Kleinert: "Wichtig ist das System und der oder die Jugendliche selbst. Von Systemseite helfen Regeln und eine Politik, die Trainer:innen und hiermit auch die Sportler:innen entlasten. Das ist nicht nur ein Mindestalter, sondern je nach Sportart auch andere Formen von Jugendschutz, wie wir es im Mannschaftssport teilweise haben. Auch das Bereitstellen und das Bekanntmachen von Unterstützungsangeboten wie "mentaltalent" ist eine wichtige Komponente um im Fall der Fälle nachhaltige Hilfe anbieten zu können.

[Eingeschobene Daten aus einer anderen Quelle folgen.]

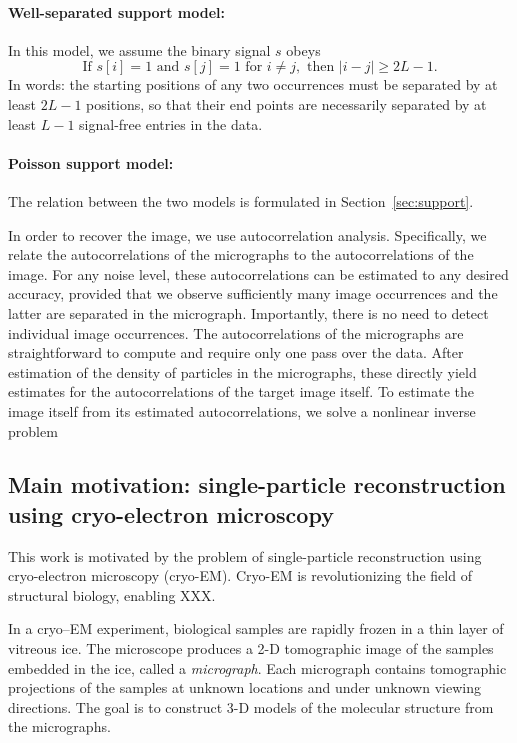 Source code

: \documentclass[12pt]{article}
\newcommand{\1}{\mathbf{1}}
\newcommand{\TODO}[1]{{\color{red}{[#1]}}}
\theoremstyle{plain}
\theoremstyle{definition}
\theoremstyle{remark}
\theoremstyle{plain}
\theoremstyle{remark}
\theoremstyle{plain}
\theoremstyle{plain}
\begin{document}
\paragraph{Well-separated support model:} In this model, 
we assume the binary signal $s$ obeys \TODO{This is not accurate}
\begin{equation}
\textrm{If } s[i] = 1 \textrm{ and } s[j] = 1 \textrm{ for } i \neq j, \textrm{ then } |i - j| \geq 2L-1.
\label{eq:spacing}
\end{equation}
In words: the starting positions of any two occurrences  must be separated by at least $2L-1$ positions, so that their end points are necessarily separated by at least $L-1$ signal-free entries in the data.
%
\paragraph{Poisson support model:}

The relation between the two models is formulated in Section~\ref{sec:support}.

In order to recover the image, we use autocorrelation analysis. Specifically, we relate the autocorrelations of the micrographs to the autocorrelations of the image.
For any noise level, these autocorrelations can be estimated to any desired accuracy, provided that we  observe sufficiently many image occurrences and the latter are separated in the micrograph. Importantly, there is no need to detect individual image occurrences. The autocorrelations of the micrographs are straightforward to compute and require only one pass over the data. After estimation of the density of particles in the micrographs, these directly yield estimates for the autocorrelations of the target image itself. To estimate the image itself from its estimated autocorrelations, we solve a nonlinear inverse problem

\subsection{Main motivation: single-particle reconstruction using cryo-electron microscopy}
This work is motivated by the problem of single-particle reconstruction using cryo-electron microscopy (cryo-EM).  Cryo-EM is revolutionizing the field of structural biology, enabling XXX. 

In a cryo--EM experiment, biological samples are rapidly frozen in a thin layer of vitreous ice.
The microscope produces a 2-D tomographic image of the samples embedded in the ice, called a \emph{micrograph}. Each micrograph contains tomographic projections of the samples at unknown locations and under unknown viewing directions. The goal is to construct 3-D models of the molecular structure from the micrographs.
\end{document}
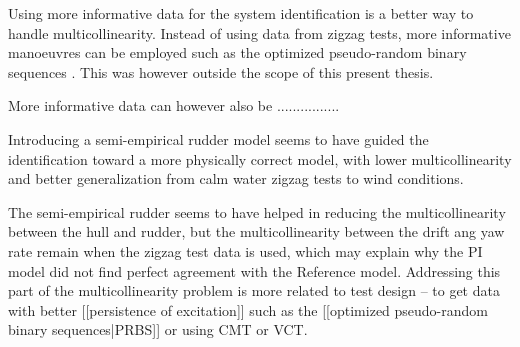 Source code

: Using more informative data for the system identification is a better way to handle multicollinearity. Instead of using data from zigzag tests, more informative manoeuvres can be employed such as the optimized pseudo-random binary sequences \cite{yoon_identification_2003,wang_optimal_2020}. This was however outside the scope of this present thesis.

More informative data can however also be ................

Introducing a semi-empirical rudder model seems to have guided the identification toward a more physically correct model, with lower multicollinearity and better generalization from calm water zigzag tests to wind conditions.

The semi-empirical rudder seems to have helped in reducing the multicollinearity between the hull and rudder, but the multicollinearity between the drift ang yaw rate remain when the zigzag test data is used, which may explain why the PI model did not find perfect agreement with the Reference model. Addressing this part of the multicollinearity problem is more related to test design – to get data with better [[persistence of excitation]] such as the [[optimized pseudo-random binary sequences|PRBS]] or using CMT or VCT. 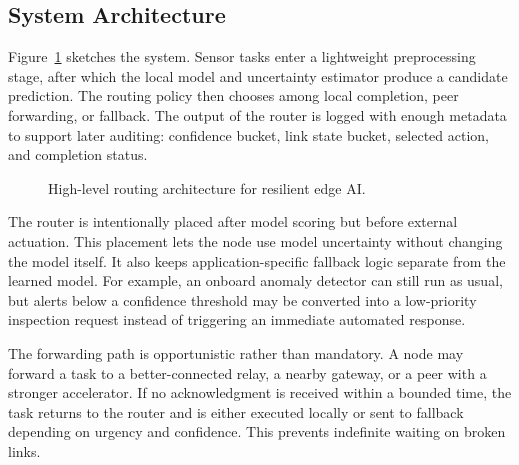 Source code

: \documentclass[10pt, conference]{IEEEtran}
\begin{document}
\subsection{System Architecture}
Figure~\ref{fig:arch} sketches the system. Sensor tasks enter a lightweight preprocessing stage, after which the local model and uncertainty estimator produce a candidate prediction. The routing policy then chooses among local completion, peer forwarding, or fallback. The output of the router is logged with enough metadata to support later auditing: confidence bucket, link state bucket, selected action, and completion status.

\begin{figure}[t]
\centering
{}
\caption{High-level routing architecture for resilient edge AI.}
\label{fig:arch}
\end{figure}

The router is intentionally placed after model scoring but before external actuation. This placement lets the node use model uncertainty without changing the model itself. It also keeps application-specific fallback logic separate from the learned model. For example, an onboard anomaly detector can still run as usual, but alerts below a confidence threshold may be converted into a low-priority inspection request instead of triggering an immediate automated response.

The forwarding path is opportunistic rather than mandatory. A node may forward a task to a better-connected relay, a nearby gateway, or a peer with a stronger accelerator. If no acknowledgment is received within a bounded time, the task returns to the router and is either executed locally or sent to fallback depending on urgency and confidence. This prevents indefinite waiting on broken links.
\end{document}
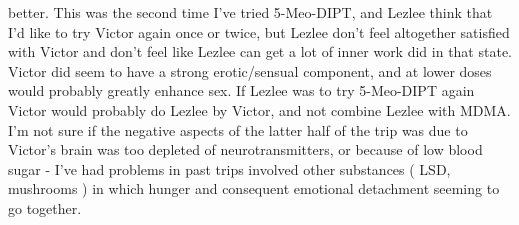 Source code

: \documentclass[12pt]{book}
\begin{document}
better. This was the second time I've tried 5-Meo-DIPT, and Lezlee think that I'd like to try Victor again once or twice, but Lezlee don't feel altogether satisfied with Victor and don't feel like Lezlee can get a lot of inner work did in that state. Victor did seem to have a strong erotic/sensual component, and at lower doses would probably greatly enhance sex. If Lezlee was to try 5-Meo-DIPT again Victor would probably do Lezlee by Victor, and not combine Lezlee with MDMA. I'm not sure if the negative aspects of the latter half of the trip was due to Victor's brain was too depleted of neurotransmitters, or because of low blood sugar - I've had problems in past trips involved other substances ( LSD, mushrooms ) in which hunger and consequent emotional detachment seeming to go together.
\end{document}
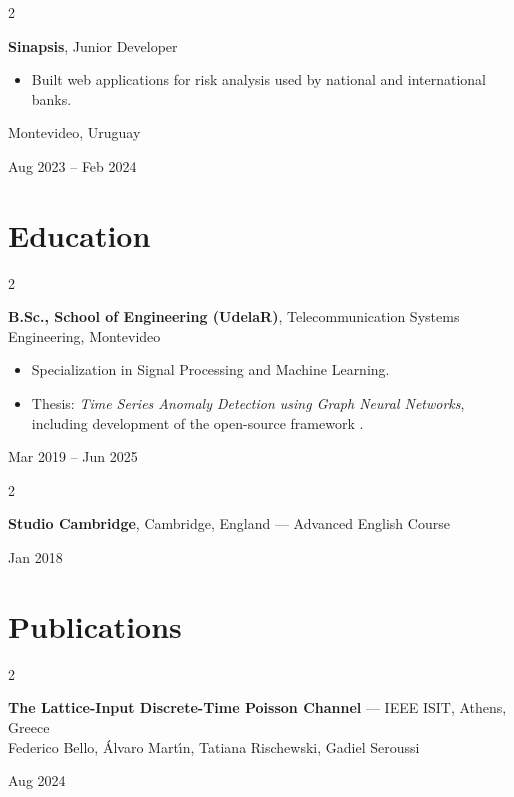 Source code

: \documentclass[10pt, letterpaper]{article}
\newenvironment{highlights}{
    \begin{itemize}[
        topsep=0.10 cm,
        parsep=0.10 cm,
        partopsep=0pt,
        itemsep=0pt,
        leftmargin=0.4 cm + 10pt
    ]
}{
    \end{itemize}
} %
\newenvironment{twocolentry}[2][]{
    \onecolentry
    \def\secondColumn{#2}
    \setcolumnwidth{\fill, 4 cm}
    \begin{paracol}{2}
}{
    \switchcolumn \raggedleft \secondColumn
    \end{paracol}
    \endonecolentry
} %
\let\hrefWithoutArrow\href
\renewcommand{\href}[2]{\hrefWithoutArrow{#1}{\ifthenelse{\equal{#2}{}}{ }{#2 }\raisebox{.15ex}{\footnotesize \faExternalLink*}}}
\begin{document}
    \vspace{0.1 cm}

    \begin{twocolentry}{
        Montevideo, Uruguay

    Aug 2023 -- Feb 2024
    }
        \textbf{Sinapsis}, Junior Developer
        \begin{highlights}
            \item Built web applications for risk analysis used by national and international banks.
        \end{highlights}
    \end{twocolentry}

        \section{Education}

        \begin{twocolentry}{
            Mar 2019 -- Jun 2025
        }
        \textbf{B.Sc., School of Engineering (UdelaR)}, Telecommunication Systems Engineering, Montevideo
        \begin{highlights}
            \item Specialization in Signal Processing and Machine Learning.
            \item Thesis: \textit{Time Series Anomaly Detection using Graph Neural Networks}, including development of the open-source framework \href{https://github.com/GraGODs/GraGOD}{GraGOD}.
        \end{highlights}
        \end{twocolentry}
        
        \vspace{0.1cm}
        
        \begin{twocolentry}{Jan 2018}
\textbf{Studio Cambridge}, Cambridge, England — Advanced English Course
\end{twocolentry}



    \section{Publications}
\begin{twocolentry}{
    Aug 2024
}
\textbf{The Lattice-Input Discrete-Time Poisson Channel} — IEEE ISIT, Athens, Greece\\
Federico Bello, \'{A}lvaro Mart\'\i n, Tatiana Rischewski, Gadiel Seroussi
\end{twocolentry}
\end{document}

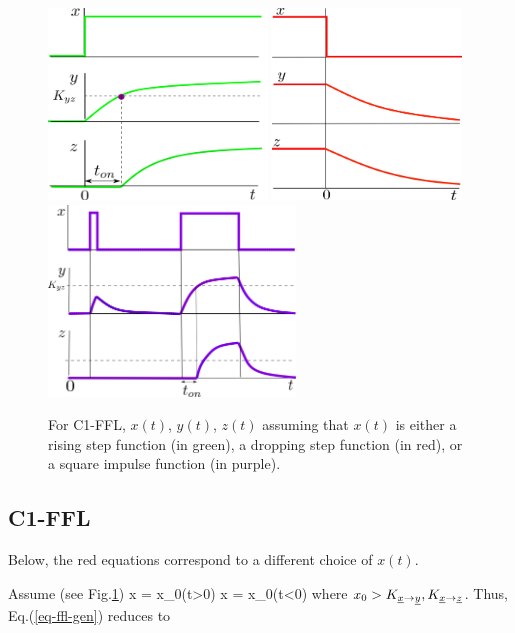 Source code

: \begin{figure}[h!]
\centering
\includegraphics[height=2in]
{autoregulons/c1-ffl-up-green.png}
\includegraphics[height=2in]
{autoregulons/c1-ffl-down-green.png}
\includegraphics[height=2in]
{autoregulons/c1-ffl-up-down-green.png}
\caption{For C1-FFL, $x(t)$, $y(t)$, $z(t)$ assuming 
that $x(t)$ is either a rising step function (in green),
a dropping step function (in red),
or a square impulse function (in purple).}
\label{fig-c1-ffl-triple}
\end{figure}



\subsection{C1-FFL}
Below, the red equations 
correspond to a different choice of $x(t)$.

Assume (see Fig.\ref{fig-c1-ffl-triple})
\beq
x = x_0\indi(t>0)
\eeq
\beq \nonumber
\color{red}
x = x_0\indi(t<0)
\eeq
where $x_0 > K_{\rvx\rarrow\rvy}, K_{\rvx\rarrow\rvz}$.
Thus, Eq.(\ref{eq-ffl-gen}) reduces to

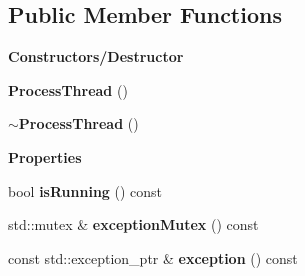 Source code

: \subsection*{Public Member Functions}
\begin{Indent}\textbf{ Constructors/\+Destructor}\par
\begin{DoxyCompactItemize}
\item 
\mbox{\label{classrev_1_1_process_thread_aea6865a31de55bfdc4f402b63255c05b}} 
{\bfseries Process\+Thread} ()
\item 
\mbox{\label{classrev_1_1_process_thread_a410b4d950888b04964cce3ece1d7ab2c}} 
{\bfseries $\sim$\+Process\+Thread} ()
\end{DoxyCompactItemize}
\end{Indent}
\begin{Indent}\textbf{ Properties}\par
\begin{DoxyCompactItemize}
\item 
\mbox{\label{classrev_1_1_process_thread_a64df56cb609577cf3ba2239059e7c941}} 
bool {\bfseries is\+Running} () const
\item 
\mbox{\label{classrev_1_1_process_thread_a60a8d79a7c52e9cb5995d00b2f763c5b}} 
std\+::mutex \& {\bfseries exception\+Mutex} () const
\item 
\mbox{\label{classrev_1_1_process_thread_a6a5c84519c3e4e65e2af3ad1fb6172c4}} 
const std\+::exception\+\_\+ptr \& {\bfseries exception} () const
\end{DoxyCompactItemize}
\end{Indent}

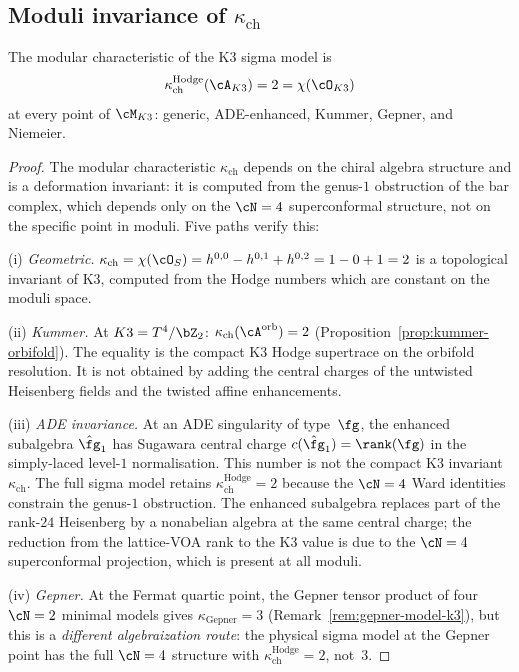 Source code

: \subsection{Moduli invariance of \texorpdfstring{$\kappa_{\mathrm{ch}}$}{kappa-ch}}
\label{subsec:k3-kappa-moduli-invariance}

\begin{theorem}
\label{thm:k3-kappa-moduli-invariance}
The modular characteristic of the K3 sigma model is
\[
 \kappa_{\mathrm{ch}}^{\mathrm{Hodge}}(\cA_{K3}) = 2 = \chi(\cO_{K3})
\]
at every point of $\cM_{K3}$: generic, ADE-enhanced, Kummer,
Gepner, and Niemeier.
\end{theorem}

\begin{proof}
The modular characteristic $\kappa_{\mathrm{ch}}$ depends on the
chiral algebra structure and is a deformation invariant:
it is computed from the genus-$1$ obstruction of the bar complex,
which depends only on the $\cN = 4$ superconformal structure, not
on the specific point in moduli. Five paths verify this:

(i) \emph{Geometric.} $\kappa_{\mathrm{ch}} = \chi(\cO_S) =
h^{0,0} - h^{0,1} + h^{0,2} = 1 - 0 + 1 = 2$ is a topological
invariant of K3, computed from the Hodge numbers which are
constant on the moduli space.

(ii) \emph{Kummer.} At $K3 = T^4/\bZ_2$:
$\kappa_{\mathrm{ch}}(\cA^{\mathrm{orb}}) = 2$
(Proposition~\ref{prop:kummer-orbifold}). The equality is the compact
K3 Hodge supertrace on the orbifold resolution. It is not obtained by
adding the central charges of the untwisted Heisenberg fields and the
twisted affine enhancements.

(iii) \emph{ADE invariance.} At an ADE singularity of type~$\fg$,
the enhanced subalgebra $\hat{\fg}_1$ has Sugawara central charge
$c(\hat{\fg}_1)=\rank(\fg)$ in the simply-laced level-$1$ normalisation.
This number is not the compact K3 invariant $\kappa_{\mathrm{ch}}$.
The full sigma model retains $\kappa_{\mathrm{ch}}^{\mathrm{Hodge}} = 2$ because the
$\cN = 4$ Ward identities constrain the genus-$1$ obstruction. The
enhanced subalgebra replaces part of the rank-$24$ Heisenberg by a
nonabelian algebra at the same central charge; the reduction from the
lattice-VOA rank to the K3 value is due to the
$\cN = 4$ superconformal projection, which is present at all moduli.

(iv) \emph{Gepner.} At the Fermat quartic point, the Gepner tensor
product of four $\cN = 2$ minimal models gives
$\kappa_{\mathrm{Gepner}} = 3$ (Remark~\ref{rem:gepner-model-k3}), but this
is a \emph{different algebraization route}: the physical sigma model
at the Gepner point has the full $\cN = 4$ structure with
$\kappa_{\mathrm{ch}}^{\mathrm{Hodge}} = 2$, not~$3$.


\end{proof}
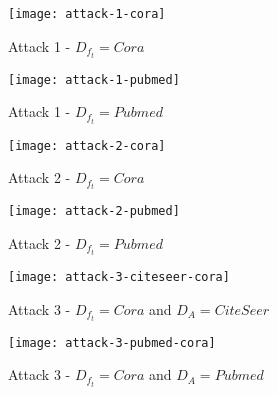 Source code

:     \begin{figure}[h]
      \begin{center}
        \texttt{[image: attack-1-cora]}
        \caption{Attack 1 - $D_{f_t} = Cora$}
        \label{figure:eval-att1-cora}
      \end{center}
    \end{figure}

    \begin{figure}[h]
      \begin{center}
        \texttt{[image: attack-1-pubmed]}
        \caption{Attack 1 - $D_{f_t} = Pubmed$}
        \label{figure:eval-att1-pubmed}
      \end{center}
    \end{figure}

    \begin{figure}[h]
      \begin{center}
          \texttt{[image: attack-2-cora]}
          \caption{Attack 2 - $D_{f_t} = Cora$}
          \label{figure:eval-att2-cora}
      \end{center}
    \end{figure}

    \begin{figure}[h]
      \begin{center}
          \texttt{[image: attack-2-pubmed]}
          \caption{Attack 2 - $D_{f_t} = Pubmed$}
          \label{figure:eval-att2-pubmed}
      \end{center}
    \end{figure}

    \begin{figure}[h]
      \begin{center}
          \texttt{[image: attack-3-citeseer-cora]}
          \caption{Attack 3 - $D_{f_t} = Cora$ and $D_A = CiteSeer$}
          \label{figure:eval-att3-citeseer-cora}
      \end{center}
  \end{figure}

  \begin{figure}[h]
      \begin{center}
          \texttt{[image: attack-3-pubmed-cora]}
          \caption{Attack 3 - $D_{f_t} = Cora$ and $D_A = Pubmed$}
          \label{figure:eval-att3-pubmed-cora}
      \end{center}
  \end{figure}

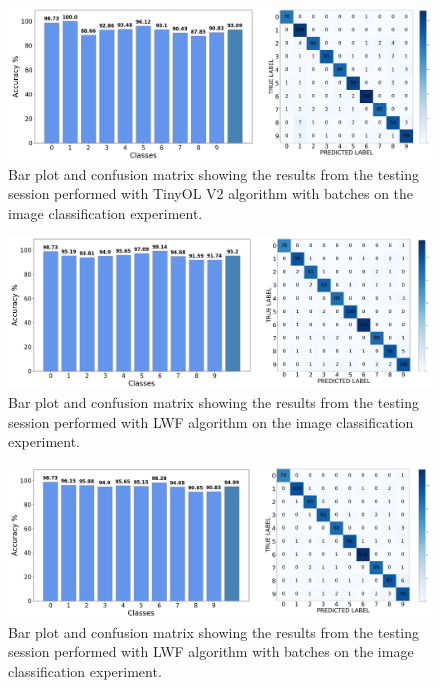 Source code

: \documentclass[12pt]{report}
\begin{document}
\begin{figure}[h!]
    \centering
    \includegraphics[width=140mm]{Figures/Chapter5/OPENMV_OLV2_BATCH.png} 
    \caption{Bar plot and confusion matrix showing the results from the testing session performed with TinyOL V2 algorithm with batches on the image classification experiment.}
    \label{fig:openmv_res_OL_v2_batch}    
\end{figure}

\begin{figure}[h!]
    \centering
    \includegraphics[width=140mm]{Figures/Chapter5/OPENMV_LWF.png} 
    \caption{Bar plot and confusion matrix showing the results from the testing session performed with LWF algorithm on the image classification experiment.}
    \label{fig:openmv_res_LWF}    
\end{figure}

\begin{figure}[h!]
    \centering
    \includegraphics[width=140mm]{Figures/Chapter5/OPENMV_LWF_BATCH.png} 
    \caption{Bar plot and confusion matrix showing the results from the testing session performed with LWF algorithm with batches on the image classification experiment.}
    \label{fig:openmv_res_LWF_batch}    
\end{figure}
\end{document}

Auf Seite der Jugendlichen gilt es Stressresilienz aufzubauen, also Fähigkeiten und Ressourcen zu vermitteln, um mit Druck umgehen zu lernen und die eigenen Bedürfnisse zu vertreten. Vielleicht das wichtigste ist jedoch, dass Jugendliche, Trainer:innen und Eltern sich immer mal wieder fragen, ob die Freude am Sport im Vordergrund steht. Wenn Druck, Angst, Anspannung und Frustration trotz Unterstützung und Hilfe überwiegen, ist vermutlich der Moment gekommen, mit dem Spitzensport aufzuhören."

Das Interview führte Christian Hornung.